There is another good piece they did that has the advanced metrics guys saying that Houston and GS should almost double the ammount of threes they attempt each game (also suggested that Milsap should be taking 3-4 threes a game for the Jazz). The Coaches and the metrics people are sort of at war, and Metrics keeps winning ground. I couldn't find it, I'll search on draft night or sometime.
It's because metrics are fundamentally rooted in hard facts while coaches generally regurgitate falsities that they were taught.
Why do you assume these are true? Everything I've read on modern coaching says they are very aware of the metrics.
Coaches are well aware of the statistics that "prove" this or that lineup is better, but they can't worship them as a holy grail. Gregg Popovich was ridiculed by one reporter after losing the series because the statistics showed playing Duncan and Splitter was a defensive nightmare. Spoelstra adjusted by going small, and after that win said we'd see "more of the same".

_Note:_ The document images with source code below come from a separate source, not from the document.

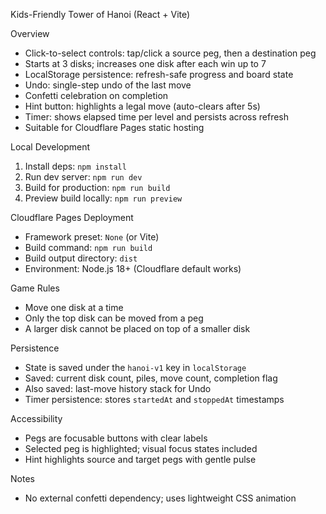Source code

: Kids-Friendly Tower of Hanoi (React + Vite)

Overview
- Click-to-select controls: tap/click a source peg, then a destination peg
- Starts at 3 disks; increases one disk after each win up to 7
- LocalStorage persistence: refresh-safe progress and board state
- Undo: single-step undo of the last move
- Confetti celebration on completion
- Hint button: highlights a legal move (auto-clears after 5s)
- Timer: shows elapsed time per level and persists across refresh
- Suitable for Cloudflare Pages static hosting

Local Development
1. Install deps: `npm install`
2. Run dev server: `npm run dev`
3. Build for production: `npm run build`
4. Preview build locally: `npm run preview`

Cloudflare Pages Deployment
- Framework preset: `None` (or Vite)
- Build command: `npm run build`
- Build output directory: `dist`
- Environment: Node.js 18+ (Cloudflare default works)

Game Rules
- Move one disk at a time
- Only the top disk can be moved from a peg
- A larger disk cannot be placed on top of a smaller disk

Persistence
- State is saved under the `hanoi-v1` key in `localStorage`
- Saved: current disk count, piles, move count, completion flag
- Also saved: last-move history stack for Undo
- Timer persistence: stores `startedAt` and `stoppedAt` timestamps

Accessibility
- Pegs are focusable buttons with clear labels
- Selected peg is highlighted; visual focus states included
- Hint highlights source and target pegs with gentle pulse

Notes
- No external confetti dependency; uses lightweight CSS animation
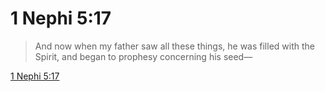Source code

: # 1 Nephi 5:17

> And now when my father saw all these things, he was filled with the Spirit, and began to prophesy concerning his seed—

[1 Nephi 5:17](https://www.churchofjesuschrist.org/study/scriptures/bofm/1-ne/5?lang=eng&id=p17#p17)


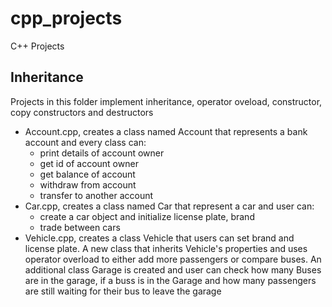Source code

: # cpp_projects
C++ Projects

## Inheritance

Projects in this folder implement inheritance, operator oveload, constructor, copy constructors and destructors
* Account.cpp, creates a class named Account that represents a bank account and every class can:
  * print details of account owner
  * get id of account owner
  * get balance of account
  * withdraw from account 
  * transfer to another account
* Car.cpp, creates a class named Car that represent a car and user can:
  * create a car object and initialize license plate, brand
  * trade between cars
* Vehicle.cpp, creates a class Vehicle that users can set brand and license plate. A new class that inherits Vehicle's properties and uses operator overload to either add more passengers or compare buses. An additional class Garage is created and user can check how many Buses are in the garage, if a buss is in the Garage and how many passengers are still waiting for their bus to leave the garage
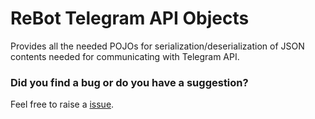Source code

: # ReBot Telegram API Objects

Provides all the needed POJOs for serialization/deserialization of JSON contents needed for communicating with
Telegram API.

### Did you find a bug or do you have a suggestion?
Feel free to raise a [issue](https://github.com/rebasing-xyz/rebot/issues/new).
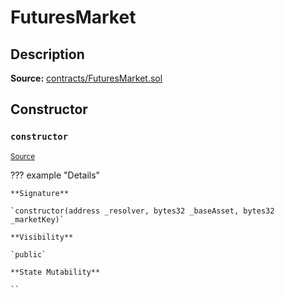 # FuturesMarket

## Description

**Source:** [contracts/FuturesMarket.sol](https://github.com/Synthetixio/synthetix/tree/v2.64.1/contracts/FuturesMarket.sol)

## Constructor

### `constructor`

<sub>[Source](https://github.com/Synthetixio/synthetix/tree/v2.64.1/contracts/FuturesMarket.sol#L59)</sub>

??? example "Details"

    **Signature**

    `constructor(address _resolver, bytes32 _baseAsset, bytes32 _marketKey)`

    **Visibility**

    `public`

    **State Mutability**

    ``
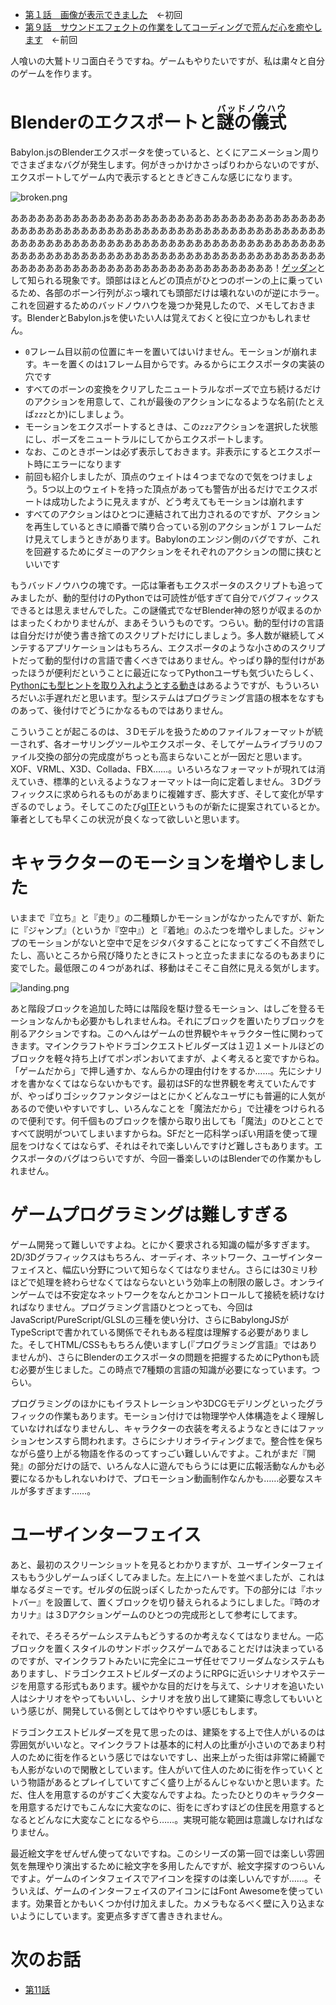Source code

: <!-- {
  "id": "b1731c7b802cfc835b42",
  "created_at": "2016-12-08T21:54:57+09:00",
  "tags": [
    {
      "name": "JavaScript",
      "versions": []
    },
    {
      "name": "Blender",
      "versions": []
    },
    {
      "name": "Babylon.js",
      "versions": []
    },
    {
      "name": "purescript",
      "versions": []
    }
  ],
  "title": "モナドのまほう　第10話『ゲッダン☆と謎の儀式《バッド・ノウハウ》』"
} -->
* [第１話　画像が表示できました](http://qiita.com/hiruberuto/items/5321d8cebce7b87851f6)　←初回
* [第９話　サウンドエフェクトの作業をしてコーディングで荒んだ心を癒やします](http://qiita.com/hiruberuto/items/5962fc29e2c168671d3f)　←前回


人喰いの大鷲トリコ面白そうですね。ゲームもやりたいですが、私は粛々と自分のゲームを作ります。


# Blenderのエクスポートと<ruby>謎の儀式<rt>バッドノウハウ</rt><ruby>

Babylon.jsのBlenderエクスポータを使っていると、とくにアニメーション周りでさまざまなバグが発生します。何がきっかけかさっぱりわからないのですが、エクスポートしてゲーム内で表示するとときどきこんな感じになります。

![broken.png](https://qiita-image-store.s3.amazonaws.com/0/64695/a54919ce-1772-43d9-22b4-7d9c575059d5.png)

ああああああああああああああああああああああああああああああああああああああああああああああああああああああああああああああああああああああああああああああああああああああああああああああああああああああああああああああああああああああああああああああああああああああああああああああああああああああああああああああああああああああああああああああ！[ゲッダン](http://www.nicovideo.jp/watch/sm602860)として知られる現象です。頭部はほとんどの頂点がひとつのボーンの上に乗っているため、各部のボーン行列がぶっ壊れても頭部だけは壊れないのが逆にホラー。これを回避するためのバッドノウハウを幾つか発見したので、メモしておきます。BlenderとBabylon.jsを使いたい人は覚えておくと役に立つかもしれません。

* `0`フレーム目以前の位置にキーを置いてはいけません。モーションが崩れます。キーを置くのは`1`フレーム目からです。みるからにエクスポータの実装の穴です
* すべてのボーンの変換をクリアしたニュートラルなポーズで立ち続けるだけのアクションを用意して、これが最後のアクションになるような名前(たとえば`zzz`とか)にしましょう。
* モーションをエクスポートするときは、この`zzz`アクションを選択した状態にし、ポーズをニュートラルにしてからエクスポートします。
* なお、このときボーンは必ず表示しておきます。非表示にするとエクスポート時にエラーになります
* 前回も紹介しましたが、頂点のウェイトは４つまでなので気をつけましょう。5つ以上のウェイトを持った頂点があっても警告が出るだけでエクスポートは成功したように見えますが、どう考えてもモーションは崩れます
* すべてのアクションはひとつに連結されて出力されるのですが、アクションを再生しているときに順番で隣り合っている別のアクションが１フレームだけ見えてしまうときがあります。Babylonのエンジン側のバグですが、これを回避するためにダミーのアクションをそれぞれのアクションの間に挟むといいです

もうバッドノウハウの塊です。一応は筆者もエクスポータのスクリプトも追ってみましたが、動的型付けのPythonでは可読性が低すぎて自分でバグフィックスできるとは思えませんでした。この謎儀式でなぜBlender神の怒りが収まるのかはまったくわかりませんが、まあそういうものです。つらい。動的型付けの言語は自分だけが使う書き捨てのスクリプトだけにしましょう。多人数が継続してメンテするアプリケーションはもちろん、エクスポータのような小さめのスクリプトだって動的型付けの言語で書くべきではありません。やっぱり静的型付けがあったほうが便利だということに最近になってPythonユーザも気づいたらしく、[Pythonにも型ヒントを取り入れようとする動き](http://qiita.com/t2y/items/f95f6efe163b29be59af)はあるようですが、もういろいろだいぶ手遅れだと思います。型システムはプログラミング言語の根本をなすものあって、後付けでどうにかなるものではありません。


こういうことが起こるのは、３Dモデルを扱うためのファイルフォーマットが統一されず、各オーサリングツールやエクスポータ、そしてゲームライブラリのファイル交換の部分の完成度がちっとも高まらないことが一因だと思います。XOF、VRML、X3D、Collada、FBX……。いろいろなフォーマットが現れては消えていき、標準的といえるようなフォーマットは一向に定着しません。３Dグラフィックスに求められるものがあまりに複雑すぎ、膨大すぎ、そして変化が早すぎるのでしょう。そしてこのたび[glTF](http://qiita.com/emadurandal/items/1a034c4addd7ff8b5184)というものが新たに提案されているとか。筆者としても早くこの状況が良くなって欲しいと思います。


# キャラクターのモーションを増やしました

いままで『立ち』と『走り』の二種類しかモーションがなかったんですが、新たに『ジャンプ』（というか『空中』）と『着地』のふたつを増やしました。ジャンプのモーションがないと空中で足をジタバタすることになってすごく不自然でしたし、高いところから飛び降りたときにストっと立ったままになるのもあまりに変でした。最低限この４つがあれば、移動はそこそこ自然に見える気がします。

![landing.png](https://qiita-image-store.s3.amazonaws.com/0/64695/1160113f-d505-b821-80ed-0a2b9ac54cba.png)

あと階段ブロックを追加した時には階段を駆け登るモーション、はしごを登るモーションなんかも必要かもしれませんね。それにブロックを置いたりブロックを削るアクションですね。このへんはゲームの世界観やキャラクター性に関わってきます。マインクラフトやドラゴンクエストビルダーズは１辺１メートルほどのブロックを軽々持ち上げてポンポンおいてますが、よく考えると変ですからね。「ゲームだから」で押し通すか、なんらかの理由付けをするか……。先にシナリオを書かなくてはならないかもです。最初はSF的な世界観を考えていたんですが、やっぱりゴシックファンタジーはとにかくどんなユーザにも普遍的に人気があるので使いやすいですし、いろんなことを「魔法だから」で辻褄をつけられるので便利です。何千個ものブロックを懐から取り出しても「魔法」のひとことですべて説明がついてしまいますからね。SFだと一応科学っぽい用語を使って理屈をつけなくてはならず、それはそれで楽しいんですけど難しさもあります。エクスポータのバグはつらいですが、今回一番楽しいのはBlenderでの作業かもしれません。




# ゲームプログラミングは難しすぎる

ゲーム開発って難しいですよね。とにかく要求される知識の幅が多すぎます。2D/3Dグラフィックスはもちろん、オーディオ、ネットワーク、ユーザインターフェイスと、幅広い分野について知らなくてはなりません。さらには30ミリ秒ほどで処理を終わらせなくてはならないという効率上の制限の厳しさ。オンラインゲームでは不安定なネットワークをなんとかコントロールして接続を続けなければなりません。プログラミング言語ひとつとっても、今回はJavaScript/PureScript/GLSLの三種を使い分け、さらにBabylongJSがTypeScriptで書かれている関係でそれもある程度は理解する必要がありました。そしてHTML/CSSももちろん使いますし(『プログラミング言語』ではありませんが)、さらにBlenderのエクスポータの問題を把握するためにPythonも読む必要が生じました。この時点で7種類の言語の知識が必要になっています。つらい。

プログラミングのほかにもイラストレーションや3DCGモデリングといったグラフィックの作業もあります。モーション付けでは物理学や人体構造をよく理解していなければなりませんし、キャラクターの衣装を考えるようなときにはファッションセンスすら問われます。さらにシナリオライティングまで。整合性を保ちながら盛り上がる物語を作るのってすっごい難しいんですよ。これがまだ『開発』の部分だけの話で、いろんな人に遊んでもらうには更に広報活動なんかも必要になるかもしれないわけで、プロモーション動画制作なんかも……必要なスキルが多すぎます……。



# ユーザインターフェイス

あと、最初のスクリーンショットを見るとわかりますが、ユーザインターフェイスももう少しゲームっぽくしてみました。左上にハートを並べましたが、これは単なるダミーです。ゼルダの伝説っぽくしたかったんです。下の部分には『ホットバー』を設置して、置くブロックを切り替えられるようにしました。『時のオカリナ』は３Dアクションゲームのひとつの完成形として参考にしてます。

それで、そろそろゲームシステムもどうするのか考えなくてはなりません。一応ブロックを置くスタイルのサンドボックスゲームであることだけは決まっているのですが、マインクラフトみたいに完全にユーザ任せでフリーダムなシステムもありますし、ドラゴンクエストビルダーズのようにRPGに近いシナリオやステージを用意する形式もあります。緩やかな目的だけを与えて、シナリオを追いたい人はシナリオをやってもいいし、シナリオを放り出して建築に専念してもいいという感じが、開発している側としてはやりやすい感じもします。

ドラゴンクエストビルダーズを見て思ったのは、建築をする上で住人がいるのは雰囲気がいいなと。マインクラフトは基本的に村人の比重が小さいのであまり村人のために街を作るという感じではないですし、出来上がった街は非常に綺麗でも人影がないので閑散としています。住人がいて住人のために街を作っていくという物語があるとプレイしていてすごく盛り上がるんじゃないかと思います。ただ、住人を用意するのがすごく大変なんですよね。たったひとりのキャラクターを用意するだけでもこんなに大変なのに、街をにぎわすほどの住民を用意するとなるとどんなに大変なことになるやら……。実現可能な範囲は意識しなければなりません。

最近絵文字をぜんぜん使ってないですね。このシリーズの第一回では楽しい雰囲気を無理やり演出するために絵文字を多用したんですが、絵文字探すのつらいんですよ。ゲームのインタフェイスでアイコンを探すのは楽しいんですが……。そういえば、ゲームのインターフェイスのアイコンにはFont Awesomeを使っています。効果音とかもいくつか付け加えました。カメラもなるべく壁に入り込まないようにしています。変更点多すぎて書ききれません。




# 次のお話

* [第11話](http://qiita.com/hiruberuto/items/d057a411bfd10a0b7924)
　　　　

Making strong adjustments that might seem counter intuitive based on pure metrics is where good coaching lies.
Let me give you an analogy with Texas Hold 'em. I can be in a pot with a 33% chance of hitting the nut flush, get 5:1 on my money, adjust in my head for the possibilities of a full house or better negating my flush, and make a statistically sound call that's guaranteed to win me money in identical cash game situations in the long run.
However, I'm not a casino playing pure win:lose %'s. There are plenty other variables such as the size of the pot to my bankroll, depth into a tournament, etc. that are so situational that a purely statistical call is not guaranteed to win me money over time.
Also, to site 3 point shooting and follow it up with metrics gaining ground after you wrote that Griffin bit yesterday on how he wouldn't sniff a leading 3 point attempts title today is kinda funny.

I think the changing league outpaced the metrics on that one (and had something to do with allowing zone defense again).